§ **What you are asked to do**
How many lines in the entries below contain "Lambda"? Answer with the number only.

§ **Provided entries**
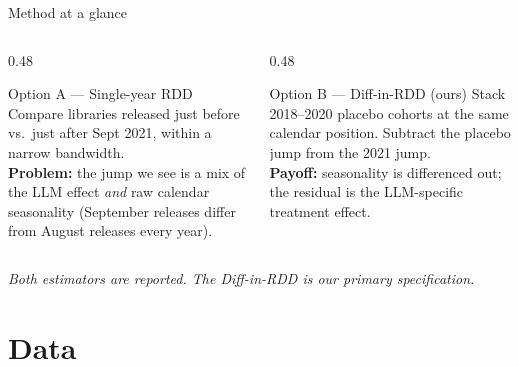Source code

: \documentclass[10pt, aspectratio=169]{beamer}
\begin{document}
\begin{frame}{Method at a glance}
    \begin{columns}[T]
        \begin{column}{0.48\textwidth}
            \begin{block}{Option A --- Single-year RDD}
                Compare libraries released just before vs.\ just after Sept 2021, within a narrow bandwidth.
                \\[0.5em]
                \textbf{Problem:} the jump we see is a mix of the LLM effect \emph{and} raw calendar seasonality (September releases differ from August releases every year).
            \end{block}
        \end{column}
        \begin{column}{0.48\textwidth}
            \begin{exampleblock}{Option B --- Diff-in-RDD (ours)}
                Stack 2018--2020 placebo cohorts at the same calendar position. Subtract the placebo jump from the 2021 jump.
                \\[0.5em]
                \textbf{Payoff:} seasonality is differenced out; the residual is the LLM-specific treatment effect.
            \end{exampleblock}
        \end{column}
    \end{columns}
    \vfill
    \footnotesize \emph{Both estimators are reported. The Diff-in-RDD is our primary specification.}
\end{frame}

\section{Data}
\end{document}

...

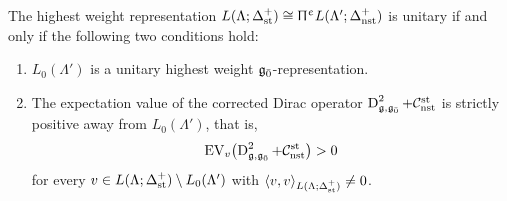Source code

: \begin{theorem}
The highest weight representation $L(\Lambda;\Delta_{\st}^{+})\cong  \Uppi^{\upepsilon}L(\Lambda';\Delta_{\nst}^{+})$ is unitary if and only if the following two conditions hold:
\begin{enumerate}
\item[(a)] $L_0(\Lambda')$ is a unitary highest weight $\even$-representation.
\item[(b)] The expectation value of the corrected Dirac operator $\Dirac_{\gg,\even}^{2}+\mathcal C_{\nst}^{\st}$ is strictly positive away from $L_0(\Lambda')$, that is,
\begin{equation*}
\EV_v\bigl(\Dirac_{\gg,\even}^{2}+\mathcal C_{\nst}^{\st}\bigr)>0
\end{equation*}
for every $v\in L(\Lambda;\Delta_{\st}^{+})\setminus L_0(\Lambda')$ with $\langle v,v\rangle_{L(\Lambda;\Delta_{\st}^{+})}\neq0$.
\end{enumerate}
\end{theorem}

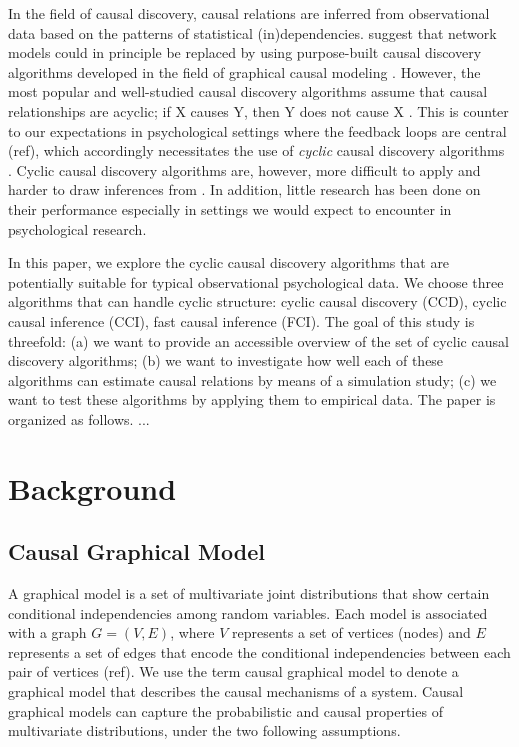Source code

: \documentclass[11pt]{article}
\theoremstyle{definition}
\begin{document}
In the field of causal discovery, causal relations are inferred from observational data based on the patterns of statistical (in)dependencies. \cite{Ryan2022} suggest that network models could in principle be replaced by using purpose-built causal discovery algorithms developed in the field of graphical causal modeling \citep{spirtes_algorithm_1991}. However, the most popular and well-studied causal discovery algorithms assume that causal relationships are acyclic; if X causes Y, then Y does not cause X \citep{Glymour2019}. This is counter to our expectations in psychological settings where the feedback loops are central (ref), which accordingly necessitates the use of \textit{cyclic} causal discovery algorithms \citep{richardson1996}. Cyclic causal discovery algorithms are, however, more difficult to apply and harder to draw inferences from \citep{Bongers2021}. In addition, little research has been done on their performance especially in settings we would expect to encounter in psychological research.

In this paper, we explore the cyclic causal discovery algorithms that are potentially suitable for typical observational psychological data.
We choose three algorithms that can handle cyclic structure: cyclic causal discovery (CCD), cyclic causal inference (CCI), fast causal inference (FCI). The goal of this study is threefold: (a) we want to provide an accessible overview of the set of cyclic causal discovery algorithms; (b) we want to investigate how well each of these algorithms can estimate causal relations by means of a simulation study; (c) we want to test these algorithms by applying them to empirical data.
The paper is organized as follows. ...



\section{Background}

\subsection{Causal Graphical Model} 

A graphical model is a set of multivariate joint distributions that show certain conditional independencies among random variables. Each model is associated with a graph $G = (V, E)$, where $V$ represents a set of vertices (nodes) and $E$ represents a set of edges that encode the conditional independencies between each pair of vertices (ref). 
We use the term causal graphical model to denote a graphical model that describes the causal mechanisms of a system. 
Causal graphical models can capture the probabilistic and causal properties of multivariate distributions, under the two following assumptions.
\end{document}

§ **Response to this task**
4